Source texts of formatted documents
◇ ◇ ◇ ◇

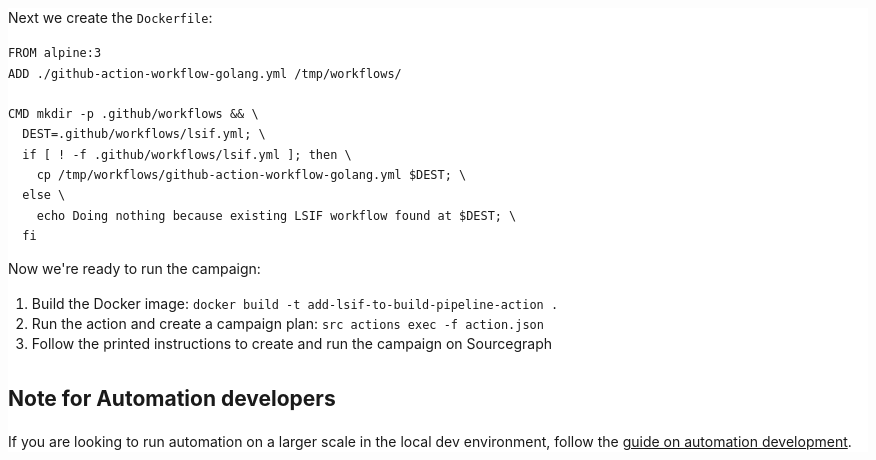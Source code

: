 Next we create the `Dockerfile`:

```
FROM alpine:3
ADD ./github-action-workflow-golang.yml /tmp/workflows/

CMD mkdir -p .github/workflows && \
  DEST=.github/workflows/lsif.yml; \
  if [ ! -f .github/workflows/lsif.yml ]; then \
    cp /tmp/workflows/github-action-workflow-golang.yml $DEST; \
  else \
    echo Doing nothing because existing LSIF workflow found at $DEST; \
  fi
```

Now we're ready to run the campaign:

1. Build the Docker image: `docker build -t add-lsif-to-build-pipeline-action .`
1. Run the action and create a campaign plan: `src actions exec -f action.json`
1. Follow the printed instructions to create and run the campaign on Sourcegraph

## Note for Automation developers

If you are looking to run automation on a larger scale in the local dev environment, follow the [guide on automation development](../dev/automation_development.md).
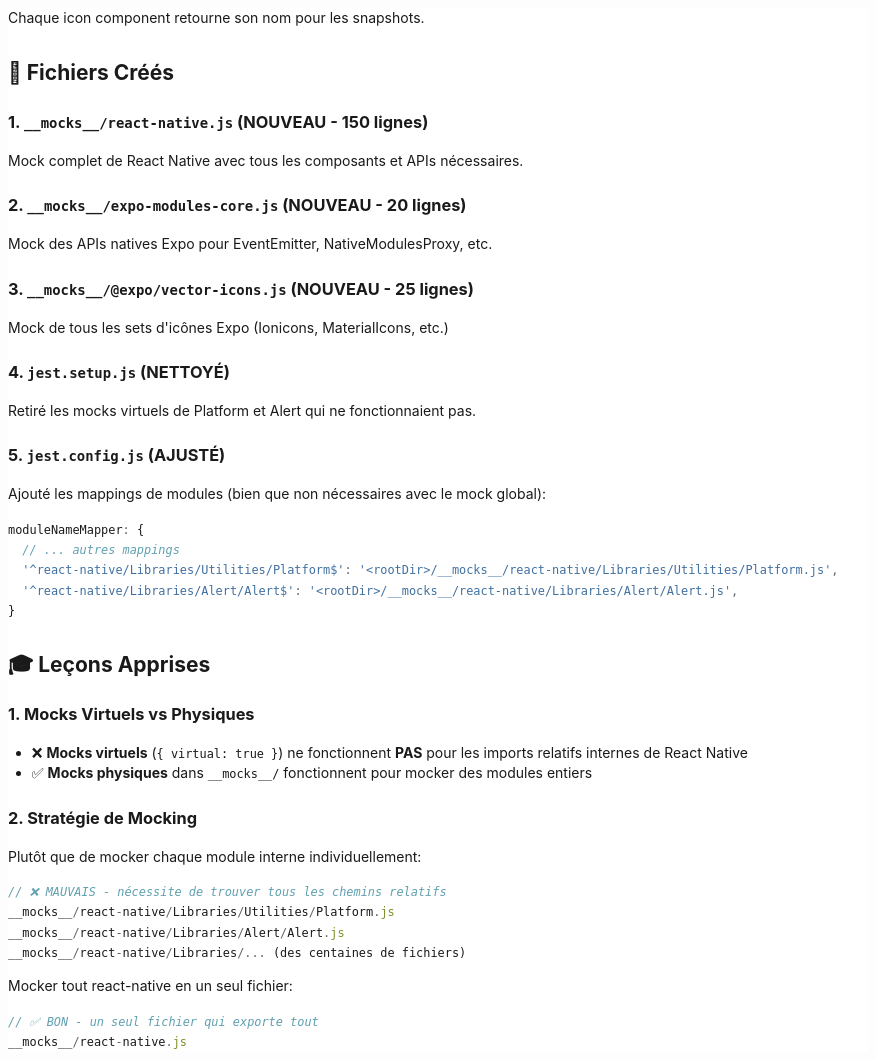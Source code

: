 Chaque icon component retourne son nom pour les snapshots.

## 📝 Fichiers Créés

### 1. `__mocks__/react-native.js` (NOUVEAU - 150 lignes)
Mock complet de React Native avec tous les composants et APIs nécessaires.

### 2. `__mocks__/expo-modules-core.js` (NOUVEAU - 20 lignes)
Mock des APIs natives Expo pour EventEmitter, NativeModulesProxy, etc.

### 3. `__mocks__/@expo/vector-icons.js` (NOUVEAU - 25 lignes)
Mock de tous les sets d'icônes Expo (Ionicons, MaterialIcons, etc.)

### 4. `jest.setup.js` (NETTOYÉ)
Retiré les mocks virtuels de Platform et Alert qui ne fonctionnaient pas.

### 5. `jest.config.js` (AJUSTÉ)
Ajouté les mappings de modules (bien que non nécessaires avec le mock global):
```javascript
moduleNameMapper: {
  // ... autres mappings
  '^react-native/Libraries/Utilities/Platform$': '<rootDir>/__mocks__/react-native/Libraries/Utilities/Platform.js',
  '^react-native/Libraries/Alert/Alert$': '<rootDir>/__mocks__/react-native/Libraries/Alert/Alert.js',
}
```

## 🎓 Leçons Apprises

### 1. Mocks Virtuels vs Physiques
- ❌ **Mocks virtuels** (`{ virtual: true }`) ne fonctionnent **PAS** pour les imports relatifs internes de React Native
- ✅ **Mocks physiques** dans `__mocks__/` fonctionnent pour mocker des modules entiers

### 2. Stratégie de Mocking
Plutôt que de mocker chaque module interne individuellement:
```javascript
// ❌ MAUVAIS - nécessite de trouver tous les chemins relatifs
__mocks__/react-native/Libraries/Utilities/Platform.js
__mocks__/react-native/Libraries/Alert/Alert.js
__mocks__/react-native/Libraries/... (des centaines de fichiers)
```

Mocker tout react-native en un seul fichier:
```javascript
// ✅ BON - un seul fichier qui exporte tout
__mocks__/react-native.js
```
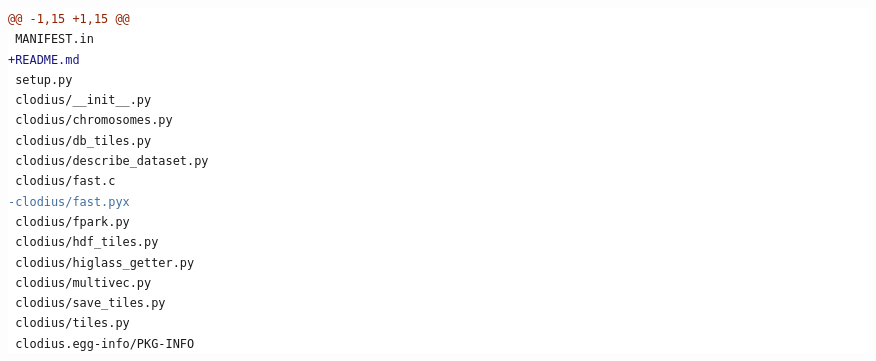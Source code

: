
 ```diff
@@ -1,15 +1,15 @@
 MANIFEST.in
+README.md
 setup.py
 clodius/__init__.py
 clodius/chromosomes.py
 clodius/db_tiles.py
 clodius/describe_dataset.py
 clodius/fast.c
-clodius/fast.pyx
 clodius/fpark.py
 clodius/hdf_tiles.py
 clodius/higlass_getter.py
 clodius/multivec.py
 clodius/save_tiles.py
 clodius/tiles.py
 clodius.egg-info/PKG-INFO
```


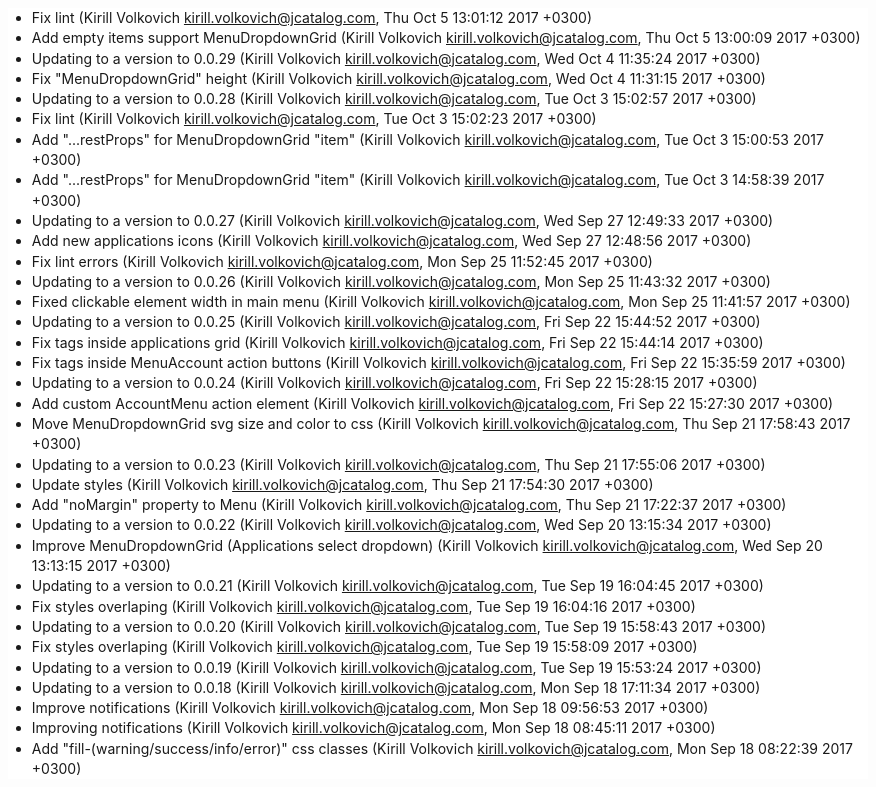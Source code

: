  - Fix lint (Kirill Volkovich <kirill.volkovich@jcatalog.com>, Thu Oct 5 13:01:12 2017 +0300)
 - Add empty items support MenuDropdownGrid (Kirill Volkovich <kirill.volkovich@jcatalog.com>, Thu Oct 5 13:00:09 2017 +0300)
 - Updating to a version to  0.0.29 (Kirill Volkovich <kirill.volkovich@jcatalog.com>, Wed Oct 4 11:35:24 2017 +0300)
 - Fix "MenuDropdownGrid" height (Kirill Volkovich <kirill.volkovich@jcatalog.com>, Wed Oct 4 11:31:15 2017 +0300)
 - Updating to a version to  0.0.28 (Kirill Volkovich <kirill.volkovich@jcatalog.com>, Tue Oct 3 15:02:57 2017 +0300)
 - Fix lint (Kirill Volkovich <kirill.volkovich@jcatalog.com>, Tue Oct 3 15:02:23 2017 +0300)
 - Add "...restProps" for MenuDropdownGrid "item" (Kirill Volkovich <kirill.volkovich@jcatalog.com>, Tue Oct 3 15:00:53 2017 +0300)
 - Add "...restProps" for MenuDropdownGrid "item" (Kirill Volkovich <kirill.volkovich@jcatalog.com>, Tue Oct 3 14:58:39 2017 +0300)
 - Updating to a version to  0.0.27 (Kirill Volkovich <kirill.volkovich@jcatalog.com>, Wed Sep 27 12:49:33 2017 +0300)
 - Add new applications icons (Kirill Volkovich <kirill.volkovich@jcatalog.com>, Wed Sep 27 12:48:56 2017 +0300)
 - Fix lint errors (Kirill Volkovich <kirill.volkovich@jcatalog.com>, Mon Sep 25 11:52:45 2017 +0300)
 - Updating to a version to  0.0.26 (Kirill Volkovich <kirill.volkovich@jcatalog.com>, Mon Sep 25 11:43:32 2017 +0300)
 - Fixed clickable element width in main menu (Kirill Volkovich <kirill.volkovich@jcatalog.com>, Mon Sep 25 11:41:57 2017 +0300)
 - Updating to a version to  0.0.25 (Kirill Volkovich <kirill.volkovich@jcatalog.com>, Fri Sep 22 15:44:52 2017 +0300)
 - Fix <a> tags inside applications grid (Kirill Volkovich <kirill.volkovich@jcatalog.com>, Fri Sep 22 15:44:14 2017 +0300)
 - Fix <a> tags inside MenuAccount action buttons (Kirill Volkovich <kirill.volkovich@jcatalog.com>, Fri Sep 22 15:35:59 2017 +0300)
 - Updating to a version to  0.0.24 (Kirill Volkovich <kirill.volkovich@jcatalog.com>, Fri Sep 22 15:28:15 2017 +0300)
 - Add custom AccountMenu action element (Kirill Volkovich <kirill.volkovich@jcatalog.com>, Fri Sep 22 15:27:30 2017 +0300)
 - Move MenuDropdownGrid svg size and color to css (Kirill Volkovich <kirill.volkovich@jcatalog.com>, Thu Sep 21 17:58:43 2017 +0300)
 - Updating to a version to  0.0.23 (Kirill Volkovich <kirill.volkovich@jcatalog.com>, Thu Sep 21 17:55:06 2017 +0300)
 - Update styles (Kirill Volkovich <kirill.volkovich@jcatalog.com>, Thu Sep 21 17:54:30 2017 +0300)
 - Add "noMargin" property to Menu (Kirill Volkovich <kirill.volkovich@jcatalog.com>, Thu Sep 21 17:22:37 2017 +0300)
 - Updating to a version to  0.0.22 (Kirill Volkovich <kirill.volkovich@jcatalog.com>, Wed Sep 20 13:15:34 2017 +0300)
 - Improve MenuDropdownGrid (Applications select dropdown) (Kirill Volkovich <kirill.volkovich@jcatalog.com>, Wed Sep 20 13:13:15 2017 +0300)
 - Updating to a version to  0.0.21 (Kirill Volkovich <kirill.volkovich@jcatalog.com>, Tue Sep 19 16:04:45 2017 +0300)
 - Fix styles overlaping (Kirill Volkovich <kirill.volkovich@jcatalog.com>, Tue Sep 19 16:04:16 2017 +0300)
 - Updating to a version to  0.0.20 (Kirill Volkovich <kirill.volkovich@jcatalog.com>, Tue Sep 19 15:58:43 2017 +0300)
 - Fix styles overlaping (Kirill Volkovich <kirill.volkovich@jcatalog.com>, Tue Sep 19 15:58:09 2017 +0300)
 - Updating to a version to  0.0.19 (Kirill Volkovich <kirill.volkovich@jcatalog.com>, Tue Sep 19 15:53:24 2017 +0300)
 - Updating to a version to  0.0.18 (Kirill Volkovich <kirill.volkovich@jcatalog.com>, Mon Sep 18 17:11:34 2017 +0300)
 - Improve notifications (Kirill Volkovich <kirill.volkovich@jcatalog.com>, Mon Sep 18 09:56:53 2017 +0300)
 - Improving notifications (Kirill Volkovich <kirill.volkovich@jcatalog.com>, Mon Sep 18 08:45:11 2017 +0300)
 - Add "fill-(warning/success/info/error)" css classes (Kirill Volkovich <kirill.volkovich@jcatalog.com>, Mon Sep 18 08:22:39 2017 +0300)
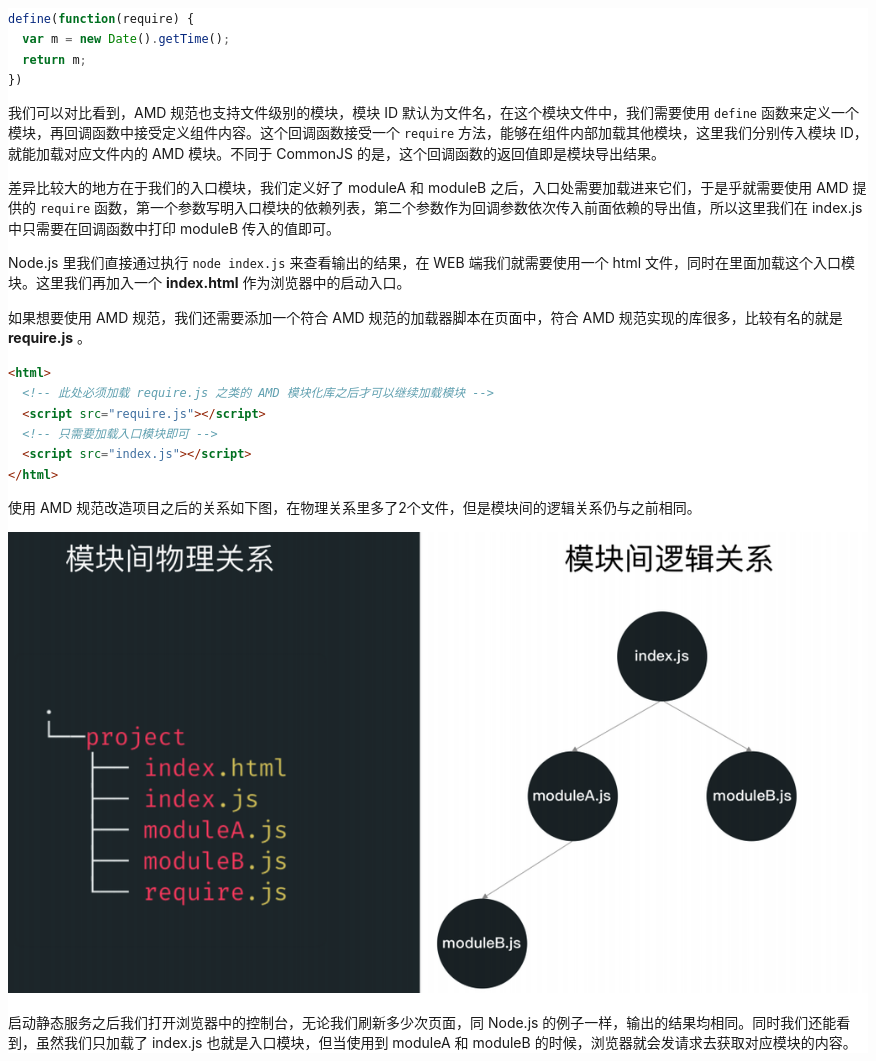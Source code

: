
 ```javascript
define(function(require) {
  var m = new Date().getTime();
  return m;
})
```

我们可以对比看到，AMD 规范也支持文件级别的模块，模块 ID 默认为文件名，在这个模块文件中，我们需要使用 `define` 函数来定义一个模块，再回调函数中接受定义组件内容。这个回调函数接受一个 `require` 方法，能够在组件内部加载其他模块，这里我们分别传入模块 ID，就能加载对应文件内的 AMD 模块。不同于 CommonJS 的是，这个回调函数的返回值即是模块导出结果。

差异比较大的地方在于我们的入口模块，我们定义好了 moduleA 和 moduleB 之后，入口处需要加载进来它们，于是乎就需要使用 AMD 提供的 `require` 函数，第一个参数写明入口模块的依赖列表，第二个参数作为回调参数依次传入前面依赖的导出值，所以这里我们在 index.js 中只需要在回调函数中打印 moduleB 传入的值即可。

Node.js 里我们直接通过执行 `node index.js` 来查看输出的结果，在 WEB 端我们就需要使用一个 html 文件，同时在里面加载这个入口模块。这里我们再加入一个 **index.html** 作为浏览器中的启动入口。

如果想要使用 AMD 规范，我们还需要添加一个符合 AMD 规范的加载器脚本在页面中，符合 AMD 规范实现的库很多，比较有名的就是 **require.js** 。

```html
<html>
  <!-- 此处必须加载 require.js 之类的 AMD 模块化库之后才可以继续加载模块 -->
  <script src="require.js"></script>
  <!-- 只需要加载入口模块即可 -->
  <script src="index.js"></script>
</html>
```

使用 AMD 规范改造项目之后的关系如下图，在物理关系里多了2个文件，但是模块间的逻辑关系仍与之前相同。

![AMD物理关系和逻辑关系](../../img/AMD物理关系和逻辑关系.png)

启动静态服务之后我们打开浏览器中的控制台，无论我们刷新多少次页面，同 Node.js 的例子一样，输出的结果均相同。同时我们还能看到，虽然我们只加载了 index.js 也就是入口模块，但当使用到 moduleA 和 moduleB 的时候，浏览器就会发请求去获取对应模块的内容。
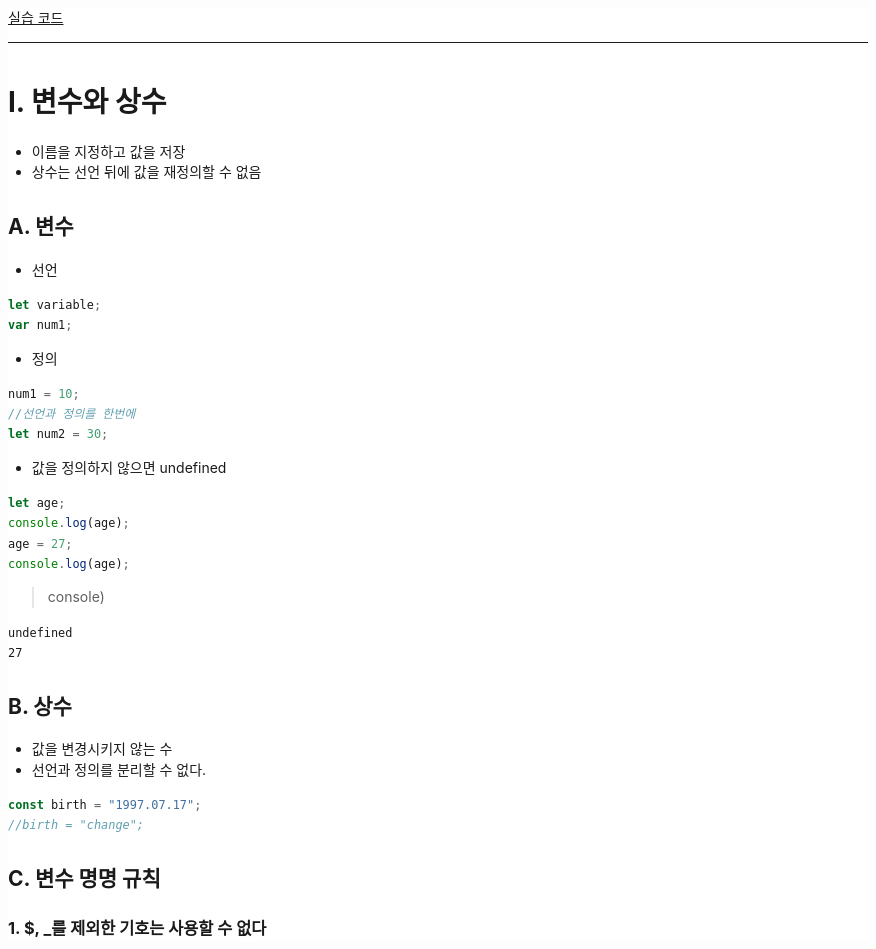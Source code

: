 [실습 코드](../section01)

---

# I. 변수와 상수

- 이름을 지정하고 값을 저장
- 상수는 선언 뒤에 값을 재정의할 수 없음

## A. 변수

- 선언

```javascript
let variable;
var num1;
```

- 정의

```javascript
num1 = 10;
//선언과 정의를 한번에
let num2 = 30;
```

- 값을 정의하지 않으면 undefined

```javascript
let age;
console.log(age);
age = 27;
console.log(age);
```

> console)

```dockerfile
undefined
27
```

## B. 상수

- 값을 변경시키지 않는 수
- 선언과 정의를 분리할 수 없다.

```javascript
const birth = "1997.07.17";
//birth = "change";
```

## C. 변수 명명 규칙

### 1. $, \_를 제외한 기호는 사용할 수 없다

◇ ◇ ◇ ◇

Task prompt. Show every line from the entries that includes the word "moduleB".

Solution for this problem.
差异比较大的地方在于我们的入口模块，我们定义好了 moduleA 和 moduleB 之后，入口处需要加载进来它们，于是乎就需要使用 AMD 提供的 `require` 函数，第一个参数写明入口模块的依赖列表，第二个参数作为回调参数依次传入前面依赖的导出值，所以这里我们在 index.js 中只需要在回调函数中打印 moduleB 传入的值即可。
启动静态服务之后我们打开浏览器中的控制台，无论我们刷新多少次页面，同 Node.js 的例子一样，输出的结果均相同。同时我们还能看到，虽然我们只加载了 index.js 也就是入口模块，但当使用到 moduleA 和 moduleB 的时候，浏览器就会发请求去获取对应模块的内容。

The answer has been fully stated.